**WHAT THE TASK ASKS:** Below is a listing. Copy each line of it that holds the word "heissen".
*** SUPPLIED RECORDS ***
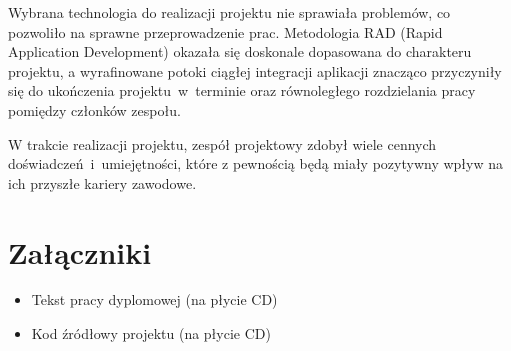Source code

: Wybrana technologia do realizacji projektu nie sprawiała problemów, co pozwoliło na sprawne przeprowadzenie prac.
Metodologia RAD (Rapid Application Development) okazała się doskonale dopasowana do charakteru projektu, a wyrafinowane potoki ciągłej integracji aplikacji znacząco przyczyniły się do ukończenia projektu~w~terminie oraz równoległego rozdzielania pracy pomiędzy członków zespołu.

W trakcie realizacji projektu, zespół projektowy zdobył wiele cennych doświadczeń~i~umiejętności, które z pewnością będą miały pozytywny wpływ na ich przyszłe kariery zawodowe.

\chapter*{Załączniki}
\begin{itemize}
    \item Tekst pracy dyplomowej (na płycie CD)
    \item Kod źródłowy projektu (na płycie CD)
\end{itemize}
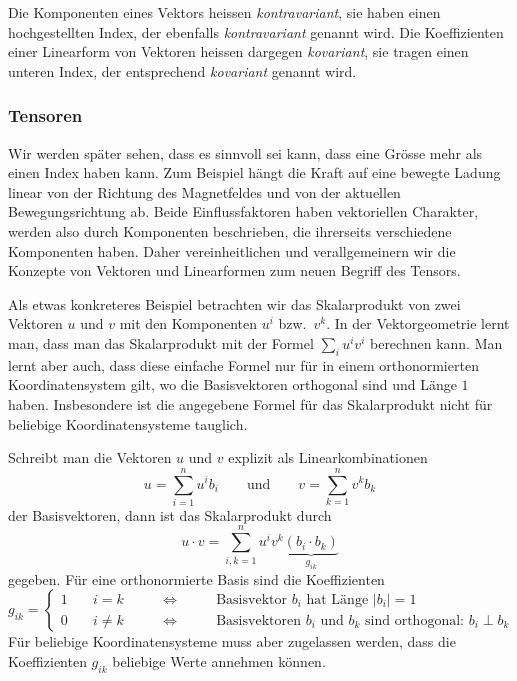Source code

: \begin{definition}
Die Komponenten eines Vektors heissen {\em kontravariant}, sie haben
%
einen hochgestellten Index, der ebenfalls {\em kontravariant} genannt
wird.
Die Koeffizienten einer Linearform von Vektoren heissen dargegen
{\em kovariant}, sie tragen einen unteren Index, der entsprechend
%
{\em kovariant} genannt wird.
\end{definition}

%
%
\subsubsection{Tensoren}
Wir werden später sehen, dass es sinnvoll sei kann, dass eine Grösse
mehr als einen Index haben kann.
Zum Beispiel hängt die Kraft auf eine bewegte Ladung linear von der
Richtung des Magnetfeldes und von der aktuellen Bewegungsrichtung ab.
Beide Einflussfaktoren haben vektoriellen Charakter, werden also durch
Komponenten beschrieben, die ihrerseits verschiedene Komponenten haben.
Daher vereinheitlichen und verallgemeinern wir die Konzepte von Vektoren
und Linearformen zum neuen Begriff des Tensors.

Als etwas konkreteres Beispiel betrachten wir das Skalarprodukt von
zwei Vektoren $u$ und $v$ mit den Komponenten $u^i$ bzw.~$v^k$.
In der Vektorgeometrie lernt man, dass man das Skalarprodukt mit der
Formel $\sum_i u^iv^i$ berechnen kann.
Man lernt aber auch, dass diese einfache Formel nur für in einem
orthonormierten Koordinatensystem gilt, wo die Basisvektoren
orthogonal sind und Länge $1$ haben.
Insbesondere ist die angegebene Formel für das Skalarprodukt nicht
für beliebige Koordinatensysteme tauglich.

Schreibt man die Vektoren $u$ und $v$ explizit als Linearkombinationen
\[
u = \sum_{i=1}^n u^i b_i
\qquad\text{und}\qquad
v = \sum_{k=1}^n v^k b_k
\]
der Basisvektoren, dann ist das Skalarprodukt durch
\[
u\cdot v
=
\sum_{i,k=1}^n u^iv^k \underbrace{(b_i\cdot b_k)}_{\displaystyle g_{ik}}
\]
gegeben.
Für eine orthonormierte Basis sind die Koeffizienten
\[
g_{ik}
=
\left\{
\begin{array}{llcl}
1&\quad i=k&\qquad\Leftrightarrow\qquad&\text{Basisvektor $b_i$ hat Länge $|b_i|=1$}\\
0&\quad i\ne k&\qquad\Leftrightarrow\qquad&\text{Basisvektoren $b_i$ und $b_k$ sind orthogonal: $b_i\perp b_k$}
\end{array}
\right.
\]
Für beliebige Koordinatensysteme muss aber zugelassen werden, dass 
die Koeffizienten $g_{ik}$ beliebige Werte annehmen können.

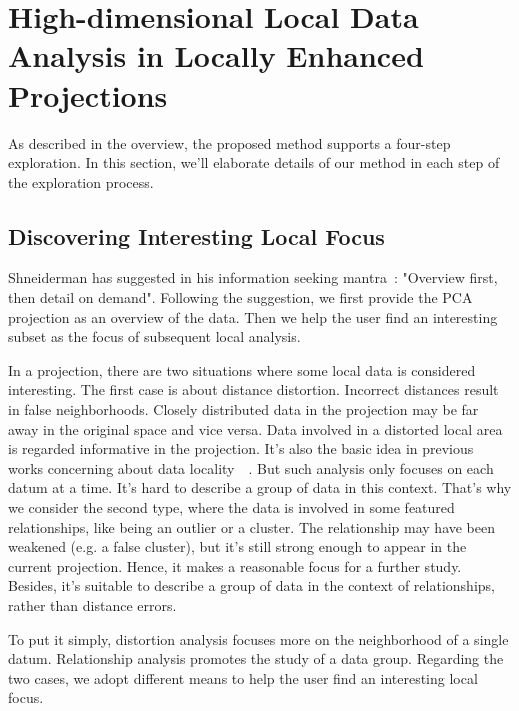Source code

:\section{High-dimensional Local Data Analysis in Locally Enhanced Projections}
As described in the overview, the proposed method supports a four-step exploration. In this section, we'll elaborate details of our method in each step of the exploration process.
\label{section:method}
\subsection{Discovering Interesting Local Focus}
Shneiderman has suggested in his information seeking mantra~\cite{DBLP:conf/vl/Shneiderman96}: "Overview first, then detail on demand". Following the suggestion, we first provide the PCA projection as an overview of the data. Then we help the user find an interesting subset as the focus of subsequent local analysis.

In a projection, there are two situations where some local data is considered interesting. The first case is about distance distortion. Incorrect distances result in false neighborhoods. Closely distributed data in the projection may be far away in the original space and vice versa. Data involved in a distorted local area is regarded informative in the projection. It's also the basic idea in previous works concerning about data locality~\cite{DBLP:journals/cg/MartinsCMT14}~\cite{DBLP:journals/tvcg/StahnkeDMT16}. But such analysis only focuses on each datum at a time. It's hard to describe a group of data in this context. That's why we consider the second type, where the data is involved in some featured relationships, like being an outlier or a cluster. The relationship may have been weakened (e.g. a false cluster), but it's still strong enough to appear in the current projection. Hence, it makes a reasonable focus for a further study. Besides, it's suitable to describe a group of data in the context of relationships, rather than distance errors.

To put it simply, distortion analysis focuses more on the neighborhood of a single datum. Relationship analysis promotes the study of a data group. Regarding the two cases, we adopt different means to help the user find an interesting local focus.

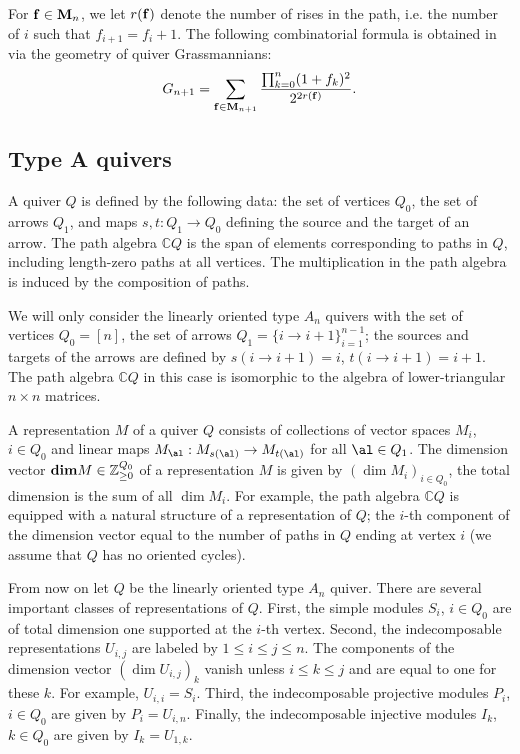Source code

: \documentclass{amsart}
\newcommand{\bdim}{{\rm\bf dim}}
\numberwithin{equation}{section}
\newcommand{\bC}{{\mathbb C}}
\newcommand{\bZ}{{\mathbb Z}}
\begin{document}
For ${\bf f}\in {\bf M}_n$, we 
let $r({\bf f})$ denote the number of rises in the path, i.e. the number
of $i$ such that $f_{i+1}=f_i+1$. The following combinatorial formula is obtained in \cite{CFR12} 
via the geometry of quiver Grassmannians:
\begin{equation}\label{eq:Gn}
G_{n+1} = \sum_{{\bf f}\in {\bf M}_{n+1}} \frac{\prod_{k=0}^n (1+f_k)^2}{2^{2r({\bf f})}}.
\end{equation}

\subsection{Type A quivers}\label{subsec:qrep}
A quiver $Q$ is defined by the following data: the set of vertices $Q_0$, the set of arrows $Q_1$, and maps 
$s,t:Q_1\to Q_0$ defining the source and the target of an arrow. The path algebra $\bC Q$ is the
span of elements corresponding to paths in $Q$, including length-zero  paths at all vertices. 
The multiplication in the path algebra is induced by the composition of paths. 

We will only consider the linearly oriented type $A_n$ quivers with the set of vertices $Q_0=[n]$, 
the set of arrows $Q_1=\{i\to i+1\}_{i=1}^{n-1}$; the sources and targets of the arrows are 
defined by $s(i\to i+1)=i$, $t(i\to i+1)=i+1$. 
The path algebra $\bC Q$ in this case is isomorphic to the algebra of lower-triangular $n\times n$ matrices.  

A representation $M$ of a quiver $Q$ consists of collections of vector spaces 
$M_i$, $i\in Q_0$ and linear maps $M_\al: M_{s(\al)}\to M_{t(\al)}$ for all $\al\in Q_1$. 
The dimension vector $\bdim M\in\bZ_{\ge 0}^{Q_0}$ of a representation $M$ is given by 
$(\dim M_i)_{i\in Q_0}$, the total dimension is the sum of all $\dim M_i$.
For example, the path algebra $\bC Q$ is equipped with a natural structure of a 
representation of $Q$; the $i$-th component of the dimension vector equal to the 
number of paths in $Q$ ending at vertex $i$ (we assume that $Q$ has no oriented cycles).

From now on let $Q$ be the linearly oriented type $A_n$ quiver. 
There are several important classes of representations of $Q$. First, the simple modules 
$S_i$, $i\in Q_0$ are of total dimension one supported at the $i$-th vertex. 
Second, the indecomposable representations $U_{i,j}$ are labeled by $1\le i\le j\le n$.
The components of the dimension vector $(\dim U_{i,j})_k$ vanish unless $i\le k\le j$
and are equal to one for these $k$. For example, $U_{i,i}=S_i$. 
Third, the indecomposable projective modules $P_i$, $i\in Q_0$ are given by $P_i=U_{i,n}$.
Finally, the indecomposable injective modules $I_k$, $k\in Q_0$ are given by $I_k=U_{1,k}$.
\end{document}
***
**TASK SOLUTION:**
Die Komponenten eines Vektors heissen {\em kontravariant}, sie haben
Die Koeffizienten einer Linearform von Vektoren heissen dargegen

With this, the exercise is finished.